THE IMMIGRATION ACTS

 

 

Heard at Taylor House

Decision & Reasons Promulgated

On 8 October 2015

On 9 October 2015

 

 

 

Before

 

DEPUTY UPPER TRIBUNAL JUDGE SAFFER

 

 

Between

 

RAJA NASEER AHMED

(NO ANONYMITY ORDER MADE)

Appellant

and

 

THE SECRETARY OF STATE FOR THE HOME DEPARTMENT

Respondent

 

 

Representation :

For the Appellant: Mr Rashid of Counsel

For the Respondent: Mr Nath a Senior Home Office Presenting Officer

 

 

DECISION AND REASONS

Background

1.              The respondent notified the appellant of her decision to refuse to issue an EEA residence card as confirmation of a right of residence under European Community law as the spouse of Maria Amalia Fernandes Roque, a Portuguese national exercising treat rights in the United Kingdom, on 23 October 2014. His appeal against that decision was dismissed by First-tier Tribunal Judge Swinnerton ("the Judge") following a hearing on 22 May 2015. This is an appeal against that decision.

2.              First-tier Tribunal Judge Kelly granted permission to appeal (27 August 2015) only on the grounds that;

"... it is arguable, as the applicant contends, that the Tribunal has not demonstrated that it applied the burden and standard of proof relevant to "sham" marriage cases (an initial evidential burden being upon the respondent) and/or that it failed to make a clear finding that the marriage was one of convenience which had been entered into for the sole purpose of facilitating the appellant's residence in the UK."

Respondent's reply

3.              The respondent contends (3 September 2015) that there were reasonable grounds for suspecting that the marriage was one of convenience and that there were clear findings made.

Discussion

Ground 1 - applied the wrong burden and standard of proof

4.              The Judge stated [27];

"The burden is on the respondent to adduce evidence which supports the belief that the marriage is one of convenience on a balance of probabilities."

5.              Mr Rashid conceded that the Judge had identified the correct burden and standard of proof and nothing in the decision indicates that it was not applied correctly.

6.              In my judgement there was therefore no material error of law in the decision in the application of the burden and standard of proof.

Ground 2 - failed to make clear findings

7.              The Judge recorded that;

[5] "... the appellant attended a marriage interview...without his wife whose whereabouts he did not know."

[7] "...the appellant was not able to spell his wife's name, did not where his wife had worked and could not provide evidence that he had lived with his wife."

[8] "...a certificate of approval to marry Miss Maria Amalia Fernandes Roque...was issued on 18 May 2009. On 27 May 2009, nine days later, the appellant's EEA national sponsor applied for a certificate of approval to marry another Pakistani national."

8.              The Judge found the following;

[29] "The appellant ...married his wife...on 27 May 2009 having known her for about 5 months...His wife left in July 2012 and divorce proceedings were commenced on 14 August 2014."

[30] "...The appellant's wife did not appear as a named tenant in any of the tenancy agreements, including the period from 2009 to 2012 when the appellant was stated to be living with his wife at that address."

[32] "The evidence...as to the nature of his relationship with" his wife "was not credible.

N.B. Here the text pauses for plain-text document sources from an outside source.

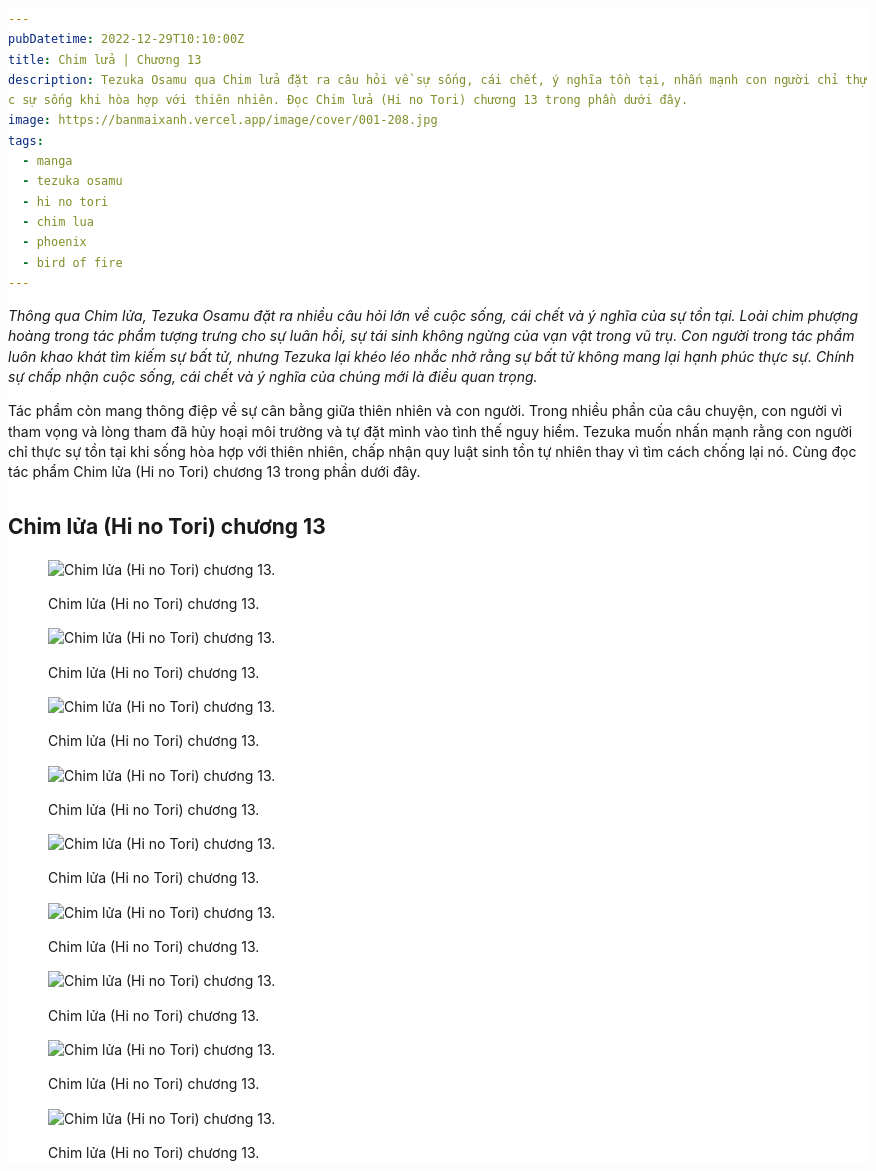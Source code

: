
 ```yaml
---
pubDatetime: 2022-12-29T10:10:00Z
title: Chim lửa | Chương 13
description: Tezuka Osamu qua Chim lửa đặt ra câu hỏi về sự sống, cái chết, ý nghĩa tồn tại, nhấn mạnh con người chỉ thực sự sống khi hòa hợp với thiên nhiên. Đọc Chim lửa (Hi no Tori) chương 13 trong phần dưới đây.
image: https://banmaixanh.vercel.app/image/cover/001-208.jpg
tags:
  - manga
  - tezuka osamu
  - hi no tori
  - chim lua
  - phoenix
  - bird of fire
---
```


_Thông qua Chim lửa, Tezuka Osamu đặt ra nhiều câu hỏi lớn về cuộc sống, cái chết và ý nghĩa của sự tồn tại. Loài chim phượng hoàng trong tác phẩm tượng trưng cho sự luân hồi, sự tái sinh không ngừng của vạn vật trong vũ trụ. Con người trong tác phẩm luôn khao khát tìm kiếm sự bất tử, nhưng Tezuka lại khéo léo nhắc nhở rằng sự bất tử không mang lại hạnh phúc thực sự. Chính sự chấp nhận cuộc sống, cái chết và ý nghĩa của chúng mới là điều quan trọng._

Tác phẩm còn mang thông điệp về sự cân bằng giữa thiên nhiên và con người. Trong nhiều phần của câu chuyện, con người vì tham vọng và lòng tham đã hủy hoại môi trường và tự đặt mình vào tình thế nguy hiểm. Tezuka muốn nhấn mạnh rằng con người chỉ thực sự tồn tại khi sống hòa hợp với thiên nhiên, chấp nhận quy luật sinh tồn tự nhiên thay vì tìm cách chống lại nó. Cùng đọc tác phẩm Chim lửa (Hi no Tori) chương 13 trong phần dưới đây.

## Chim lửa (Hi no Tori) chương 13

<figure><img src="https://banmaixanh.vercel.app/manga/tezuka-osamu/chim-lua/0002-0001.jpg" alt="Chim lửa (Hi no Tori) chương 13." title="Chim lửa (Hi no Tori) chương 13." height=100% width=100%><figcaption></p>Chim lửa (Hi no Tori) chương 13.</p></figcaption></figure>

<figure><img src="https://banmaixanh.vercel.app/manga/tezuka-osamu/chim-lua/0002-0002.jpg" alt="Chim lửa (Hi no Tori) chương 13." title="Chim lửa (Hi no Tori) chương 13." height=100% width=100%><figcaption></p>Chim lửa (Hi no Tori) chương 13.</p></figcaption></figure>

<figure><img src="https://banmaixanh.vercel.app/manga/tezuka-osamu/chim-lua/0002-0003.jpg" alt="Chim lửa (Hi no Tori) chương 13." title="Chim lửa (Hi no Tori) chương 13." height=100% width=100%><figcaption></p>Chim lửa (Hi no Tori) chương 13.</p></figcaption></figure>

<figure><img src="https://banmaixanh.vercel.app/manga/tezuka-osamu/chim-lua/0002-0004.jpg" alt="Chim lửa (Hi no Tori) chương 13." title="Chim lửa (Hi no Tori) chương 13." height=100% width=100%><figcaption></p>Chim lửa (Hi no Tori) chương 13.</p></figcaption></figure>

<figure><img src="https://banmaixanh.vercel.app/manga/tezuka-osamu/chim-lua/0002-0005.jpg" alt="Chim lửa (Hi no Tori) chương 13." title="Chim lửa (Hi no Tori) chương 13." height=100% width=100%><figcaption></p>Chim lửa (Hi no Tori) chương 13.</p></figcaption></figure>

<figure><img src="https://banmaixanh.vercel.app/manga/tezuka-osamu/chim-lua/0002-0006.jpg" alt="Chim lửa (Hi no Tori) chương 13." title="Chim lửa (Hi no Tori) chương 13." height=100% width=100%><figcaption></p>Chim lửa (Hi no Tori) chương 13.</p></figcaption></figure>

<figure><img src="https://banmaixanh.vercel.app/manga/tezuka-osamu/chim-lua/0002-0121.jpg" alt="Chim lửa (Hi no Tori) chương 13." title="Chim lửa (Hi no Tori) chương 13." height=100% width=100%><figcaption></p>Chim lửa (Hi no Tori) chương 13.</p></figcaption></figure>

<figure><img src="https://banmaixanh.vercel.app/manga/tezuka-osamu/chim-lua/0002-0122.jpg" alt="Chim lửa (Hi no Tori) chương 13." title="Chim lửa (Hi no Tori) chương 13." height=100% width=100%><figcaption></p>Chim lửa (Hi no Tori) chương 13.</p></figcaption></figure>

<figure><img src="https://banmaixanh.vercel.app/manga/tezuka-osamu/chim-lua/0002-0123.jpg" alt="Chim lửa (Hi no Tori) chương 13." title="Chim lửa (Hi no Tori) chương 13." height=100% width=100%><figcaption></p>Chim lửa (Hi no Tori) chương 13.</p></figcaption></figure>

The Tribunal did not find credible that having known his wife for more than three and a half years prior to her leaving, he would not have been aware of where she worked or ever have visited her family."

[33] "The appellant speaks little English and he would have had significant difficulties communicating with his wife given that English was the stated language of communication between them."

[34] "The Tribunal noted that the appellant did not finish his schooling but did not find credible that he would be unable to spell his wife's name or remember her date of birth."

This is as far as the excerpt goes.